Es gibt viele mögliche Erklärungen dafür, wie die Welt entstanden ist. Die Interessanteren gehen von einem Schöpfer aus. Intentionalität ist spannend, weil voluntaristisch, unvorhersehbar, überraschungsschwanger. Dharma ist für Denker. Die Intuition ahnt, dass da noch mehr dahinter steckt. Ne-user leben in Outer Limits, der unbekannten Dimension.

Was bloß möglich ist, ist für Ne bereits so gut wie wirklich, wenn es interessant ist. Ich glaube, weil es absurd ist, ist das Credo der Ne-user.

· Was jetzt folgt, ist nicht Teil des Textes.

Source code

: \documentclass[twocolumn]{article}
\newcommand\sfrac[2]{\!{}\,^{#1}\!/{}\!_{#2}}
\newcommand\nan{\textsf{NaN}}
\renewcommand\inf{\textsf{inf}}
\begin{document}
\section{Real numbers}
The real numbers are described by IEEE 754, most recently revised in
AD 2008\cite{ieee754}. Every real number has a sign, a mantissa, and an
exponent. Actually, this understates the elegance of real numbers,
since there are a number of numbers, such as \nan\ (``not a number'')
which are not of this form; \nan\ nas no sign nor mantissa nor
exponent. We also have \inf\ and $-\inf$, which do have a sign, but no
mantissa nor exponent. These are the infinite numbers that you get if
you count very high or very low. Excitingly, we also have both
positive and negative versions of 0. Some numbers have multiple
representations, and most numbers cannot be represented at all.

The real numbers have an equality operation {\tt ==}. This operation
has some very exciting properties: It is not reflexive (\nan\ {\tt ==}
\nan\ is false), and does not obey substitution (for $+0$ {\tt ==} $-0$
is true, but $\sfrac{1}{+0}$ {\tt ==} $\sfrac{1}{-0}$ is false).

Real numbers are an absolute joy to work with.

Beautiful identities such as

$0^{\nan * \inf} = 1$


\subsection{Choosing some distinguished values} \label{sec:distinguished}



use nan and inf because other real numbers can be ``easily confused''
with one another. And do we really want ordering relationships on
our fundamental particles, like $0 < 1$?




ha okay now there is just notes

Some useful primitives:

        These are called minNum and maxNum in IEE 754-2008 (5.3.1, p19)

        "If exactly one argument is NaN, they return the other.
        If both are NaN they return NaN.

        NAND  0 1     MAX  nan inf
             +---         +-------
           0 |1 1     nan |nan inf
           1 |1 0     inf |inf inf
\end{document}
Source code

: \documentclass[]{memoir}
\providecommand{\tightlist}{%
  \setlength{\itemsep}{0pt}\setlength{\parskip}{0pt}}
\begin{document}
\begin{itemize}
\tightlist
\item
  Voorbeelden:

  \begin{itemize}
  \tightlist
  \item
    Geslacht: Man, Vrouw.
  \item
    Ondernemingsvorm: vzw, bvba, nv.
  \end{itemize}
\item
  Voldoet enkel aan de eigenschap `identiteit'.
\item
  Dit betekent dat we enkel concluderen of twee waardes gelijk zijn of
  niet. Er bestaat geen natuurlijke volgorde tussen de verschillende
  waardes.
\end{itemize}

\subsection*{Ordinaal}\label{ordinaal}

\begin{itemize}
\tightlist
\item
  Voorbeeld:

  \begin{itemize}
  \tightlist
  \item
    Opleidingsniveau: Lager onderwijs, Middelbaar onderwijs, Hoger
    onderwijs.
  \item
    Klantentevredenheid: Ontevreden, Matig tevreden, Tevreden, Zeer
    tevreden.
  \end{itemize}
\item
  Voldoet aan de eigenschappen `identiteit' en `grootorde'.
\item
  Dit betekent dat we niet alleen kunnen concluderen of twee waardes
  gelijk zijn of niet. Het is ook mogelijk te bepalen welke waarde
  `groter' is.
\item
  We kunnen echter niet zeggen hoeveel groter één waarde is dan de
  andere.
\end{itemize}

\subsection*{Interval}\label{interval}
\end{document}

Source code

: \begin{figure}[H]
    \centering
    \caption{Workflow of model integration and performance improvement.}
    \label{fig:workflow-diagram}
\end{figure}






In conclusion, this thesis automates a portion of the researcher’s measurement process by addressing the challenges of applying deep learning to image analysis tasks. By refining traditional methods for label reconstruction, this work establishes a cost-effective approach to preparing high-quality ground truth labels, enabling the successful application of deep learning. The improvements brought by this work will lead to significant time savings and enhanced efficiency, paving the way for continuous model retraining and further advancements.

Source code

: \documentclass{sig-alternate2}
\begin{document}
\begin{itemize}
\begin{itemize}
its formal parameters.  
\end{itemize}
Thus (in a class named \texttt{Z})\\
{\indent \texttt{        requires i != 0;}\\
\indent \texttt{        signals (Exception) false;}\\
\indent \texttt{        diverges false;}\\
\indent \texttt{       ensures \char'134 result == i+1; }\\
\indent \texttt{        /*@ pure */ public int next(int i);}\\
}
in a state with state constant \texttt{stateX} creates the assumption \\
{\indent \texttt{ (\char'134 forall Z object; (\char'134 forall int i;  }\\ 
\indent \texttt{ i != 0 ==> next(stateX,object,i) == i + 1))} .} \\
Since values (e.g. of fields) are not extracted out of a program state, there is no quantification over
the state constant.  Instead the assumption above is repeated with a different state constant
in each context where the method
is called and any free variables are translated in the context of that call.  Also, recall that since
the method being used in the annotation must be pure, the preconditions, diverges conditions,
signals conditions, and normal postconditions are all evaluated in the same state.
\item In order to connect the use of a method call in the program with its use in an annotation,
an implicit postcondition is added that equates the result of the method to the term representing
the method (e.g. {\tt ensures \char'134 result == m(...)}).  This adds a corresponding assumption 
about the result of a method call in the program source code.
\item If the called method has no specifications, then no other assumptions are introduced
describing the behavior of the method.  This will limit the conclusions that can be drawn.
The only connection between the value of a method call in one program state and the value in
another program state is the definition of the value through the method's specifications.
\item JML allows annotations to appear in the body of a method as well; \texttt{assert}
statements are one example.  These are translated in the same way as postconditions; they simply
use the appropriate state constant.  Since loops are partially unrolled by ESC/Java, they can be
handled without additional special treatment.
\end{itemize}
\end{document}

Warum Fragen stellen, wenn man Vermutungen anstellen kann? Alan Watts, ENFP (Ne dom), sagt, stellt euch vor, ihr alle seid Gott. Ihr habt unzählige Leben gelebt, und nun lebt ihr dieses. Und ihr selbst habt vorher entschieden, es so zu leben, dass ihr nicht wisst, dass ihr Gott seid. Stellt euch vor bedeutet für Ne-user: es ist so. Es sei denn, du stellst dir etwas noch Unglaublicheres vor.

Warum verstehen, wenn man vertrauen kann? Kierkegaard, most INFP philosopher ever (Ne aux), hält den Sprung von den Klippen der Ungewissheit ins Gottvertrauen für den entscheidenden Schritt. Darum geht es im Leben. Man muss es nur fühlen. Ich als intuitiver Denker fühle mich aber nur verarscht.

Doch zum Glück haben wir den Teufel, ENTP (Ne dom). Ja, alles ist möglich, sagt er, auch dass Gott böse ist. Oder dass es keinen Gott gibt. Aber wie kommt er darauf, zu denken? Mit Ti aux (introvertiertes Denken als zweite Funktion). Kant (Ti dom, Ne aux) stellt als INTP fest, dass auf Glauben grundsätzlich keine Weltanschauung gegründet werden kann. Glauben ist nicht wissen, weiß der Ti-user. Der Ne-user ohne Ti weiß es nicht.


*Meine Vermutung ist, dass eher die Denkfunktionen die Daten ordnen.